Premiere steht vor der Tür: Geierabend-Probe auf Zollern II. Foto: Franz Luthe
Premiere steht vor der Tür: Geierabend-Probe auf Zollern II. Foto: Franz Luthe
Foto: WR/Franz Luthe

Dortmund.. Auf dem Tisch steht eine Obstkiste, auf der Bühne bringt Choreograph Alexander Acev sechs Pinguine in Stellung und Roman Marczewski, unschwer als mächtiger Gletscher zu erkennen, schickt eine Warnung voraus: „Vorsicht, Eisberg kommt!“

Probenstress vor der Premiere des Geierabends 2011 am 13. Januar: Mit einer Leichtigkeit begleitet Hans Wanning auf dem E-Piano das Ganze mit perlenden Tastentönen. „Der will immer nur spielen“, sagt Regisseur Günter Rückert.
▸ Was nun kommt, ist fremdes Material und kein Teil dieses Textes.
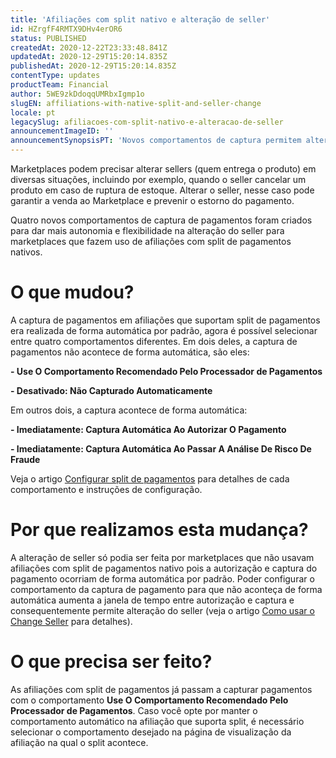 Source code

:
 ```yaml
---
title: 'Afiliações com split nativo e alteração de seller'
id: HZrgfF4RMTX9DHv4erOR6
status: PUBLISHED
createdAt: 2020-12-22T23:33:48.841Z
updatedAt: 2020-12-29T15:20:14.835Z
publishedAt: 2020-12-29T15:20:14.835Z
contentType: updates
productTeam: Financial
author: 5WE9zkDdoqqUMRbxIgmp1o
slugEN: affiliations-with-native-split-and-seller-change
locale: pt
legacySlug: afiliacoes-com-split-nativo-e-alteracao-de-seller
announcementImageID: ''
announcementSynopsisPT: 'Novos comportamentos de captura permitem alteração de seller e flexibilizam marketplaces com afiliações de split nativo.'
---
```


Marketplaces podem precisar alterar sellers (quem entrega o produto) em diversas situações, incluindo por exemplo, quando o seller cancelar um produto em caso de ruptura de estoque. Alterar o seller, nesse caso pode garantir a venda ao Marketplace e prevenir o estorno do pagamento.

Quatro novos comportamentos de captura de pagamentos foram criados para dar mais autonomia e flexibilidade na alteração do seller para marketplaces que fazem uso de afiliações com split de pagamentos nativos. 

# O que mudou?
A captura de pagamentos em afiliações que suportam split de pagamentos era realizada de forma automática por padrão, agora é possível selecionar entre quatro comportamentos diferentes. Em dois deles, a captura de pagamentos não acontece de forma automática, são eles:

  **- Use O Comportamento Recomendado Pelo Processador de Pagamentos**

  **- Desativado: Não Capturado Automaticamente**

Em outros dois, a captura acontece de forma automática:

  **- Imediatamente: Captura Automática Ao Autorizar O Pagamento**

  **- Imediatamente: Captura Automática Ao Passar A Análise De Risco De Fraude**

Veja o artigo [Configurar split de pagamentos][1] para detalhes de cada comportamento e instruções de configuração.

# Por que realizamos esta mudança?
A alteração de seller só podia ser feita por marketplaces que não usavam afiliações com split de pagamentos nativo pois a autorização e captura do pagamento ocorriam de forma automática por padrão. Poder configurar o comportamento da captura de pagamento para que não aconteça de forma automática aumenta a janela de tempo entre autorização e captura e consequentemente permite alteração do seller (veja o artigo [Como usar o Change Seller][2] para detalhes).

# O que precisa ser feito?
As afiliações com split de pagamentos já passam a capturar pagamentos com o comportamento **Use O Comportamento Recomendado Pelo Processador de Pagamentos**. Caso você opte por manter o comportamento automático na afiliação que suporta split, é necessário selecionar o comportamento desejado na página de visualização da afiliação na qual o split acontece.

[1]: https://help.vtex.com/pt/tracks/split-de-pagamentos--1ouDg8q56Kuz1AgtJUY9nv/4EOhp8cdVXaHl68KykPG6
[2]: https://help.vtex.com/pt/tutorial/veja-como-utilizar-o-change-seller--5TBAwO2kOAMw44uyaaQMQO?&utm_source=autocomplete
Andreas Ruhnke ist einer aus dem Ensemble, der unter dem luftdichten Pinguinkostüm steckt. „Zehn Minuten kann ich noch“, japst er. Dann droht wohl seine persönliche Pol-Schmelze.
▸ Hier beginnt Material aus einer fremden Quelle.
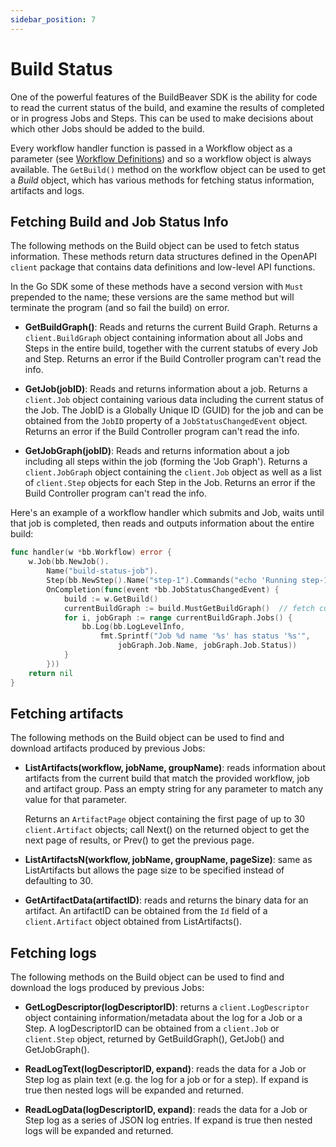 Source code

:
 ```yaml
---
sidebar_position: 7
---
```


# Build Status

One of the powerful features of the BuildBeaver SDK is the ability for code to read the current status of the build,
and examine the results of completed or in progress Jobs and Steps. This can be used to make decisions about which
other Jobs should be added to the build.

Every workflow handler function is passed in a Workflow object as a parameter (see [Workflow Definitions](workflows#workflow-definitions))
and so a workflow object is always available. The ``GetBuild()`` method on the workflow object can be used to get
a *Build* object, which has various methods for fetching status information, artifacts and logs.


## Fetching Build and Job Status Info

The following methods on the Build object can be used to fetch status information. These methods return
data structures defined in the OpenAPI ``client`` package that contains data definitions and low-level API functions.

In the Go SDK some of these methods have a second version with ``Must`` prepended to the name; these versions are
the same method but will terminate the program (and so fail the build) on error.

- **GetBuildGraph()**: Reads and returns the current Build Graph. Returns a ``client.BuildGraph``
  object containing information about all Jobs and Steps in the entire build, together with
  the current statubs of every Job and Step. Returns an error if the Build Controller program can't read the info.

- **GetJob(jobID)**: Reads and returns information about a job. Returns a ``client.Job`` object containing various
  data including the current status of the Job. The JobID is a Globally Unique ID (GUID) for the job and can be
  obtained from the ``JobID`` property of a ``JobStatusChangedEvent`` object.
  Returns an error if the Build Controller program can't read the info.

- **GetJobGraph(jobID)**: Reads and returns information about a job including all steps within the job (forming
  the 'Job Graph'). Returns a ``client.JobGraph`` object containing the ``client.Job`` object as well as a list of
  ``client.Step`` objects for each Step in the Job.
  Returns an error if the Build Controller program can't read the info.

Here's an example of a workflow handler which submits and Job, waits until that job is completed, then reads and
outputs information about the entire build:

```go
func handler(w *bb.Workflow) error {
    w.Job(bb.NewJob().
        Name("build-status-job").
        Step(bb.NewStep().Name("step-1").Commands("echo 'Running step-1'").
        OnCompletion(func(event *bb.JobStatusChangedEvent) {
            build := w.GetBuild()
			currentBuildGraph := build.MustGetBuildGraph()  // fetch current status from bb or the server
			for i, jobGraph := range currentBuildGraph.Jobs() {
				bb.Log(bb.LogLevelInfo,
					fmt.Sprintf("Job %d name '%s' has status '%s'",
					    jobGraph.Job.Name, jobGraph.Job.Status))
			}
        }))
	return nil
}
```

## Fetching artifacts

The following methods on the Build object can be used to find and download artifacts produced by previous Jobs:

- **ListArtifacts(workflow, jobName, groupName)**: reads information about artifacts from the current build
  that match the provided workflow, job and artifact group. Pass an empty string for any parameter to match any
  value for that parameter.

  Returns an ``ArtifactPage`` object containing the first page of up to 30  ``client.Artifact`` objects; call Next()
  on the returned object to get the next page of results, or Prev() to get the previous page.

- **ListArtifactsN(workflow, jobName, groupName, pageSize)**: same as ListArtifacts but allows the page size to
  be specified instead of defaulting to 30.

- **GetArtifactData(artifactID)**: reads and returns the binary data for an artifact. An artifactID
  can be obtained from the ``Id`` field of a ``client.Artifact`` object obtained from ListArtifacts().


## Fetching logs

The following methods on the Build object can be used to find and download the logs produced by previous Jobs:

- **GetLogDescriptor(logDescriptorID)**: returns a ``client.LogDescriptor`` object containing information/metadata
  about the log for a Job or a Step. A logDescriptorID can be obtained from a ``client.Job`` or ``client.Step``
  object, returned by GetBuildGraph(), GetJob() and GetJobGraph().

- **ReadLogText(logDescriptorID, expand)**: reads the data for a Job or Step log as plain text (e.g. the log for a
  job or for a step). If expand is true then nested logs will be expanded and returned.

- **ReadLogData(logDescriptorID, expand)**: reads the data for a Job or Step log as a series of JSON log entries. 
  If expand is true then nested logs will be expanded and returned.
Das vitaminbegleitete Chaos in der Zeche Zollern fügt sich in den nächsten Tagen zum Programm „Pott to go“. „Ein kleines Jubiläum“, sagt Rückert. Seit 20 Jahren chaotisieren und politisieren sie den Karneval, liebgewonnen nicht nur von Dortmundern, „wir haben schließlich auch Schalker im Publikum“. Die ihm zuletzt sowieso viel Spaß gemacht haben, und denen er eigens für den zwischenzeitlich erreichten Abstiegsplatz eine Szene gegönnt hat. Wie die Schalker nämlich, angesichts des beschämenden Tabellenranges ihres Vereines über den Kanal nach Dortmund geflohen, integriert werden sollen. Voraussetzung: „Erstmal die Sprache lernen.“ Der Durchstart der Mannschaft hat ihm die Szene ein wenig verhagelt, „ich muss sie aktualisieren“. Vielleicht meint er „leider“.
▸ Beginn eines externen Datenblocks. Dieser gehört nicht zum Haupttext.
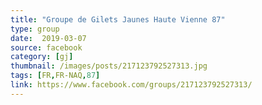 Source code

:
 ```yaml
---
title: "Groupe de Gilets Jaunes Haute Vienne 87"
type: group
date:  2019-03-07
source: facebook
category: [gj]
thumbnail: /images/posts/217123792527313.jpg
tags: [FR,FR-NAQ,87]
link: https://www.facebook.com/groups/217123792527313/
---
```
41 Vorstellungen mit jeweils 24 Nummern hat das Ensemble vor der Brust, am achten März fällt der Vorhang. Wie im vergangenen Jahr werden sie dann vor insgesamt 18 000 Besuchern gespielt haben. Der Vorverkauf läuft gut, „am ersten Tag haben sich die ersten Käufer um vier Uhr morgens für Karten angestellt“. Für die Vorstellungen an Frei- und Samstagen gebe es nur noch Einzelkarten.

Dass Spaß eine ernste Sache ist, ist eine Binse. Das ganze Jahr über guckt, überlegt und notiert Regisseur Günter Rückert, schon jetzt speichert er Ideen für den Geierabend 2012 ab. „Ich zieh’ nach Bottrop“, klingt es von der Bühne, „vielleicht für immer.“ Wetten, dass nicht?